I’ve had doctors fuss over the fact that I’m not putting on as much weight as they would have expected and that I’m measuring sort of small…even though in the gajillion ultrasounds I’ve had, Isla has measured right where they want her to measure with just the right amount of amniotic fluid every single time, and I have been disgustingly healthy. It just so happens that I’m a very petite person and that because of my naturally smaller size, I’m not going to get as big as someone who is of closer to average size. It’s really not worth ordering a bunch of additional tests/procedures because I’m a few pounds and inches shy of where you expect me to be according to your charts!
I just hate how every little thing turns into a big deal that has to be accompanied by a ton of extra procedures, tests and visits and needing to be monitored. I feel like, on the whole, my pregnancy has been very easy, healthy and uneventful, and still somehow, I’ve managed to have half a dozen minor things turned into major medical concerns. I know they are just being thorough and trying to cover all their bases to make sure my baby and I both get the best care possible, and I really do appreciate that, BUT. I’m tired of every little tiny thing being blown up into some huge issue that involves more time sitting in a doctor’s office, more time getting poked, prodded and examined, more time worrying, and more time away from my normal life. I feel like my pregnancy has been one medical emergency after another…only every single emergency has turned out to be either very minor or a false alarm entirely.

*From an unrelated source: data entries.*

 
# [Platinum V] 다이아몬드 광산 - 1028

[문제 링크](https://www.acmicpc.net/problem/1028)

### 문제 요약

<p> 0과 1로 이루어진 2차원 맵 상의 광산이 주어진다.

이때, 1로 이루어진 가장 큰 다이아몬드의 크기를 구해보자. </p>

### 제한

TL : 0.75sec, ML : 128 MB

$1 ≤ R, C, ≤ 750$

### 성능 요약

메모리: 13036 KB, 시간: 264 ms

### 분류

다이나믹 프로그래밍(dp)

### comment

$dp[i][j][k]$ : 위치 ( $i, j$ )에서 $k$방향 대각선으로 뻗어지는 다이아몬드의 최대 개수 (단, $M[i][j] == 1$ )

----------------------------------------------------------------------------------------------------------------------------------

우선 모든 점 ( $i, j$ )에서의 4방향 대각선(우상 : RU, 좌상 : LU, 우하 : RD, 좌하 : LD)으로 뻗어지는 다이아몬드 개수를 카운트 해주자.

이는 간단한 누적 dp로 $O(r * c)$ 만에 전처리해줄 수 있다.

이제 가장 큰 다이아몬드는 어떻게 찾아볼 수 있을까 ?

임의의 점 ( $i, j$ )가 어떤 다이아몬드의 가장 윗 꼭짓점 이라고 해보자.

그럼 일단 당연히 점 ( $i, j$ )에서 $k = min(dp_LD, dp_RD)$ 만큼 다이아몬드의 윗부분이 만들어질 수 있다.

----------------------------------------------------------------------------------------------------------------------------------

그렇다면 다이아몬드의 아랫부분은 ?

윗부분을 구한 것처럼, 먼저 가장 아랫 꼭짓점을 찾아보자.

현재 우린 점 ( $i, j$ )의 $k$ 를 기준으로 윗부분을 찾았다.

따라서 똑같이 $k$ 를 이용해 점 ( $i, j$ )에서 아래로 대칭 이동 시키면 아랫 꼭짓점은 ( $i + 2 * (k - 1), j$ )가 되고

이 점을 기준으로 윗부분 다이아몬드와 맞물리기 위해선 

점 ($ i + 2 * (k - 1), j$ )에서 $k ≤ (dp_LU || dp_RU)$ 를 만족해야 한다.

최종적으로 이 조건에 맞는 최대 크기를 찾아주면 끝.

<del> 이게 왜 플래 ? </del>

In all likelihood, by the time this baby gets here, not a single one of the “emergencies” is going to be an issue at all. I’ll have had a healthy, normal–but completely over-monitored–pregnancy and a healthy, normal baby, and that will be that. Knowing that this is the most likely outcome–like a 99% chance that absolutely none of the issues will ever be serious issues–just makes all of the additional time, money and stress seem like such one big fat unnecessary hassle.
On the one hand, I’m grateful for all the tests and the thoroughness and the knowledge that if something does go wrong, I have the absolute best medical care available to me, that they’ll catch it quickly and respond swiftly, and that Isla and I both will probably be better off because of their diligence and expertise. It still irks me, though, that even though chances are very good that absolutely nothing will go wrong and nothing really has been seriously wrong so far, I’m still getting that red alert, all hands on deck, AH-OOO-GA! AH-OOO-GA! treatment.